About six years ago I joined one of those jokey, purposeless Facebook groups. We never meet up, we never do anything fun, we never did anything except bitch about how slow tourists walk. The group was called, “Get out of my way. I walk faster than you.” I think mainly geared at people going to Oxford Street, thinking it’s a good idea at the time, and emerging from the tube into an unmoving throng of people moving slowly, eating, texting, or pointing at planes.

I was the one totally not understanding why anyone under 80, with no bad health problems, would not do the left side of the escalator, the walking up the steps side. I was thinking, don’t you want to get out of the Hogarthian miasma of tube hell asap, don’t you want to join the huddled masses queuing for ill fitting bras at Primark, cos they are cheap? What I was noticing was that a lot of people on the left, walking side of the escalator were wearing fitfuckinbits. Trying to clock up their steps so they could feel scientifically fit at the end of a day. Wankers. The whole point of the left side is to get out of the tube faster, not to work your quads. The right side, the standers, OK if they had big suitcases, OK if they had mobility problems, OK if they had small children ( very OK, my son was horrifically injured as a child, going up the fast lane, where the moving steps swallowed one of his finger tips when he fell). Other than that, why?

But now, I see the world as a very slow walker, on crutches. I hate that I can’t get anywhere fast. The five minute sprint to Tesco Metro is now a 40 minute round trip ordeal, always ending in tears, addictive painkillers, and a bag of frozen peas (not to be eaten, but placed on gimpy foot) People are treating me as a proper old lady. Cars at zebra crossings actually stop as I hobble across the road, in the time it would take to say, move to North Dakota, raise five children and train as a rocket scientist. If I have carry a shopping basket, with the crutches, the surly, stoned guys on minimum, now security guards, will follow me around with the basket as I plunk in my embarrassing purchases – ice lollies, a trashy magazine featuring stories like “I thought I had tummy ache. Then I gave birth to sextuplets in the car park at Homebase, without ever realising I was pregnant” and frozen veg which will not be eaten but placed on swollen, post operative foot.

Is there any good news about being forced to slow down? Yes. You have to stop to rest every now and then cos walking on crutches is basically walking on your hands, full body weight transferred to your upper half, which in my case is fly weight. This means you get to overhear all the mobile phone conversations people have at bus stops.
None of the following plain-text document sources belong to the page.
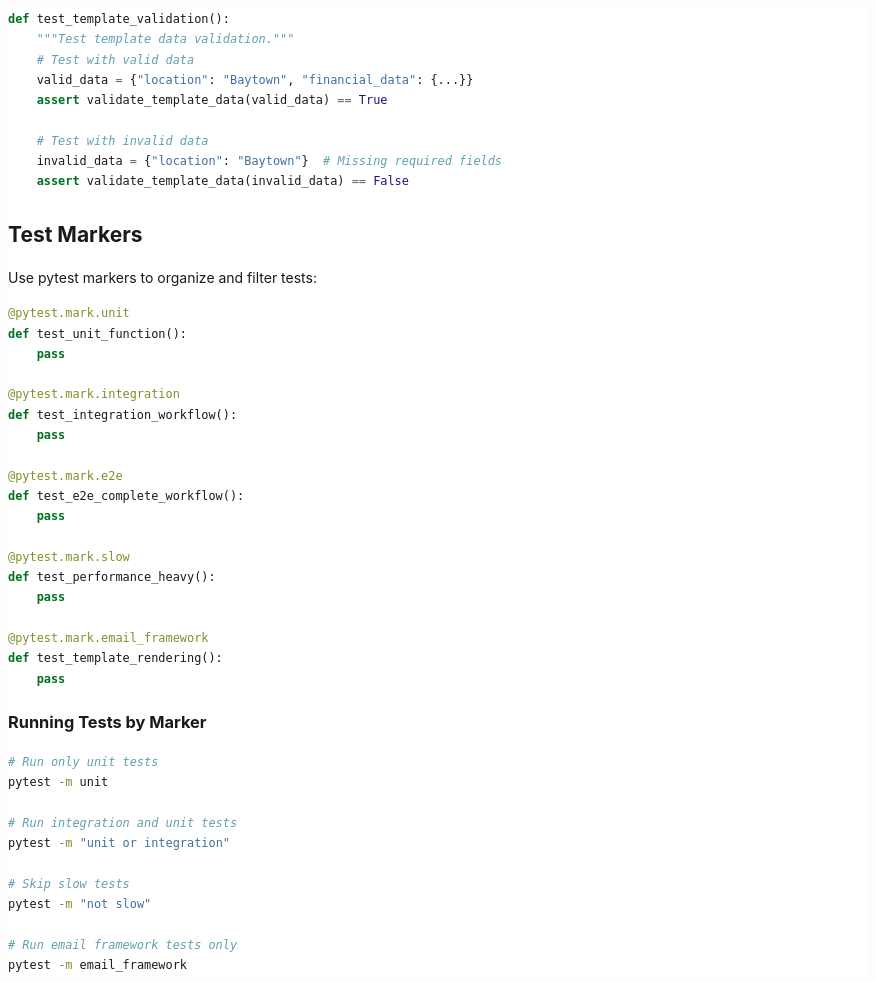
 ```python
def test_template_validation():
    """Test template data validation."""
    # Test with valid data
    valid_data = {"location": "Baytown", "financial_data": {...}}
    assert validate_template_data(valid_data) == True
    
    # Test with invalid data
    invalid_data = {"location": "Baytown"}  # Missing required fields
    assert validate_template_data(invalid_data) == False
```

## Test Markers

Use pytest markers to organize and filter tests:

```python
@pytest.mark.unit
def test_unit_function():
    pass

@pytest.mark.integration
def test_integration_workflow():
    pass

@pytest.mark.e2e
def test_e2e_complete_workflow():
    pass

@pytest.mark.slow
def test_performance_heavy():
    pass

@pytest.mark.email_framework
def test_template_rendering():
    pass
```

### Running Tests by Marker

```bash
# Run only unit tests
pytest -m unit

# Run integration and unit tests
pytest -m "unit or integration"

# Skip slow tests
pytest -m "not slow"

# Run email framework tests only
pytest -m email_framework
```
True sample: “I never. ( pause) No I never. She got proper trashed and wound up in the bus garage in Sarf London, and I was like, I didn’t abandon you mate, you puked on my Guess dress, I was like so outta there. I was like all sexy for my date and then he was like sorry love you smell of sick… I fuckin hate when that happens.”

And it makes me glad to not be young anymore. To listen to this stuff instead of live it. And people are kinder when you walk slow, on crutches. They don’t do irritated faces. They do “Take your time, love” gestures, and I do. I hobble over to the corner shop and buy old lady things, like Bigga processed peas and Smash. Open a tin. Just add water. This is the extent of my cookery skills, on crutches. The drug dealers who piss and smoke crack on the stairs say “Mate, you should take the lift” which is about right. I listen to The Archers. It makes more sense on crutches. I don’t know why. I shuffle over to the balcony on nice days and watch people wilfully ignore their pit bulls shitting on our few patches of grass and I think, oh wow I have crutches, I can do that think of pointing and shaking my crutch and shouting “Oi, I see you. I see Jay Z there dumping his crap on our greenery. Pick up after your dog, you lazy sod.” Except I don’t as I am only temporarily crippled and will have to face them again in real life again, when they will kill me. Life in the slow lane is different. It’s like playing a role that may be your real future life. I would take time to smell the roses but there aren’t any around here. Instead, I stand on the balcony in my unwashed dressing gown and watch the blue tins of extra strong brew sparkle like diamonds in the grass. Then I shuffle back indoors, place some frozen veg on my feet, neck a couple of Co Codamol and wait for sleep.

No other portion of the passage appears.